During the last decade, research in the basic science of gene therapy continued at a modest pace through mostly government and private foundation investments. This resulted in new and substantially improved technology platforms for transferring cells and genes into humans (Grieger and Samulski, 2012; Segura et al., 2013). The community also became smarter in selecting clinical targets for early demonstration of success. Renewed interest of the biopharmaceutical industry in orphan diseases has helped, since many of these diseases are ripe for early demonstration of clinical success. With this as a foundation, indisputable success in the clinic was finally achieved (Maguire et al., 2008; Nathwani et al., 2011; Grupp et al., 2013), including the first commercial approval for a gene therapy product in the West (Bryant et al., 2013), leading to recognition by even the naysayers that “gene therapy is back.” Large-scale capital investments, however, did not immediately follow these critical clinical successes due, in part, to the recession which began in 2008 and to lingering doubts in the minds of investors burned by the previous bubble collapse. However, once the markets started to improve and positive clinical results continued to be reported by many different groups, investments in gene and cell therapies picked up and have not turned back. Many still believe that we have simply entered into a new bubble cycle, although it is anyone's guess as to how long it will last. One key difference between the current environment and the dot.com bubble is that the scientific foundation of the field is much more solid in 2013 than it was in the year 2000. This bodes well for the long-term viability of gene therapy even if the currently high levels of exuberance begin to wane over time.
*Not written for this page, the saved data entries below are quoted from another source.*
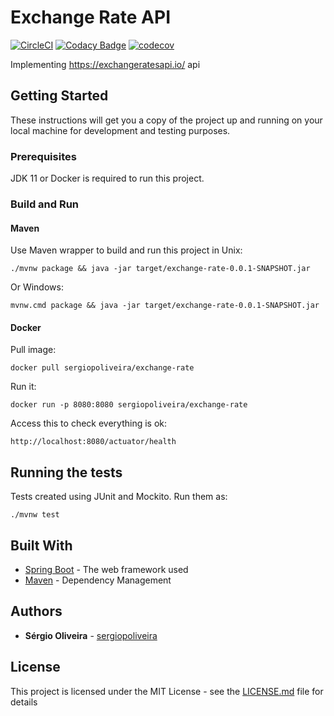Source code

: # Exchange Rate API

[![CircleCI](https://circleci.com/gh/sergiopoliveira/exchange-rate.svg?style=svg)](https://circleci.com/gh/sergiopoliveira/exchange-rate)
[![Codacy Badge](https://api.codacy.com/project/badge/Grade/105ab45f3e454636a2da593839548a53)](https://www.codacy.com/app/sergiopoliveira/exchange-rate?utm_source=github.com&amp;utm_medium=referral&amp;utm_content=sergiopoliveira/exchange-rate&amp;utm_campaign=Badge_Grade)
[![codecov](https://codecov.io/gh/sergiopoliveira/exchange-rate/branch/master/graph/badge.svg)](https://codecov.io/gh/sergiopoliveira/exchange-rate)

Implementing https://exchangeratesapi.io/ api

## Getting Started

These instructions will get you a copy of the project up and running on your local machine for development and testing purposes. 

### Prerequisites

JDK 11 or Docker is required to run this project.

### Build and Run

#### Maven

Use Maven wrapper to build and run this project in Unix:

```
./mvnw package && java -jar target/exchange-rate-0.0.1-SNAPSHOT.jar
```

Or Windows:

```
mvnw.cmd package && java -jar target/exchange-rate-0.0.1-SNAPSHOT.jar
```

#### Docker

Pull image: 

```actuator 
docker pull sergiopoliveira/exchange-rate
```

Run it:

```
docker run -p 8080:8080 sergiopoliveira/exchange-rate
```

Access this to check everything is ok:

```
http://localhost:8080/actuator/health
```

## Running the tests

Tests created using JUnit and Mockito. Run them as:

```
./mvnw test
```

## Built With

* [Spring Boot](http://www.start.spring.io/) - The web framework used
* [Maven](https://maven.apache.org/) - Dependency Management

## Authors

* **Sérgio Oliveira** - [sergiopoliveira](https://github.com/sergiopoliveira)

## License

This project is licensed under the MIT License - see the [LICENSE.md](LICENSE.md) file for details
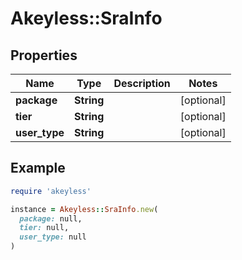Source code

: # Akeyless::SraInfo

## Properties

| Name | Type | Description | Notes |
| ---- | ---- | ----------- | ----- |
| **package** | **String** |  | [optional] |
| **tier** | **String** |  | [optional] |
| **user_type** | **String** |  | [optional] |

## Example

```ruby
require 'akeyless'

instance = Akeyless::SraInfo.new(
  package: null,
  tier: null,
  user_type: null
)
```

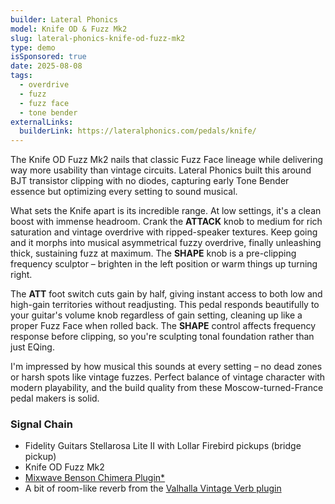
 ```yaml
---
builder: Lateral Phonics
model: Knife OD & Fuzz Mk2
slug: lateral-phonics-knife-od-fuzz-mk2
type: demo
isSponsored: true
date: 2025-08-08
tags:
  - overdrive
  - fuzz
  - fuzz face
  - tone bender
externalLinks:
  builderLink: https://lateralphonics.com/pedals/knife/
---
```


The Knife OD Fuzz Mk2 nails that classic Fuzz Face lineage while delivering way more usability than vintage circuits. Lateral Phonics built this around BJT transistor clipping with no diodes, capturing early Tone Bender essence but optimizing every setting to sound musical.

What sets the Knife apart is its incredible range. At low settings, it's a clean boost with immense headroom. Crank the **ATTACK** knob to medium for rich saturation and vintage overdrive with ripped-speaker textures. Keep going and it morphs into musical asymmetrical fuzzy overdrive, finally unleashing thick, sustaining fuzz at maximum. The **SHAPE** knob is a pre-clipping frequency sculptor – brighten in the left position or warm things up turning right.

The **ATT** foot switch cuts gain by half, giving instant access to both low and high-gain territories without readjusting. This pedal responds beautifully to your guitar's volume knob regardless of gain setting, cleaning up like a proper Fuzz Face when rolled back. The **SHAPE** control affects frequency response before clipping, so you're sculpting tonal foundation rather than just EQing.

I'm impressed by how musical this sounds at every setting – no dead zones or harsh spots like vintage fuzzes. Perfect balance of vintage character with modern playability, and the build quality from these Moscow-turned-France pedal makers is solid.

### Signal Chain

- Fidelity Guitars Stellarosa Lite II with Lollar Firebird pickups (bridge pickup)
- Knife OD Fuzz Mk2
- [Mixwave Benson Chimera Plugin\*](https://sweetwater.sjv.io/B0N2PL)
- A bit of room-like reverb from the [Valhalla Vintage Verb plugin](https://valhalladsp.com/shop/reverb/valhalla-vintage-verb/)
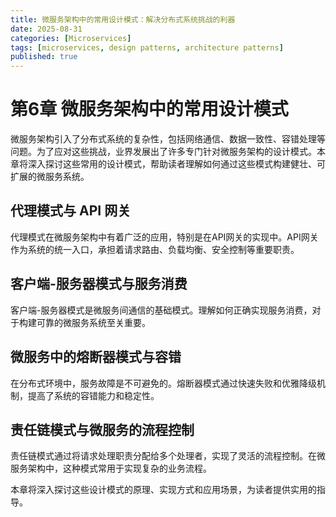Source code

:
 ```yaml
---
title: 微服务架构中的常用设计模式：解决分布式系统挑战的利器
date: 2025-08-31
categories: [Microservices]
tags: [microservices, design patterns, architecture patterns]
published: true
---
```


# 第6章 微服务架构中的常用设计模式

微服务架构引入了分布式系统的复杂性，包括网络通信、数据一致性、容错处理等问题。为了应对这些挑战，业界发展出了许多专门针对微服务架构的设计模式。本章将深入探讨这些常用的设计模式，帮助读者理解如何通过这些模式构建健壮、可扩展的微服务系统。

## 代理模式与 API 网关

代理模式在微服务架构中有着广泛的应用，特别是在API网关的实现中。API网关作为系统的统一入口，承担着请求路由、负载均衡、安全控制等重要职责。

## 客户端-服务器模式与服务消费

客户端-服务器模式是微服务间通信的基础模式。理解如何正确实现服务消费，对于构建可靠的微服务系统至关重要。

## 微服务中的熔断器模式与容错

在分布式环境中，服务故障是不可避免的。熔断器模式通过快速失败和优雅降级机制，提高了系统的容错能力和稳定性。

## 责任链模式与微服务的流程控制

责任链模式通过将请求处理职责分配给多个处理者，实现了灵活的流程控制。在微服务架构中，这种模式常用于实现复杂的业务流程。

本章将深入探讨这些设计模式的原理、实现方式和应用场景，为读者提供实用的指导。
What does this mean for stakeholders in the cell and gene therapy communities? Well, for a start, these much-needed investments will jump-start clinical development programs that are ready for prime time. The chances are good that successful commercial products will emerge. One urgent question is, who will actually do all the work? The reduced financial and moral support for gene therapy since the dot.com bubble collapse drove senior scientists away and, most troubling, discouraged young scientists from entering the field. The need for talent was evident at the last annual meeting of the American Society of Gene and Cell Therapy, where biopharmaceutical recruiters were scouring the hallways of the conference center. Most importantly, we need to recognize that this is a new beginning rather than the end game in order to move beyond some of the missteps of the past and stay focused on progressing toward safe and effective cell and gene therapies.
Footnotes
Author Disclosure Statement
J. Wilson is a founder of, consultant to, and grant recipient of several gene therapy biotechnology companies including ReGenX Biosciences. He is an inventor on a number of gene therapy patents.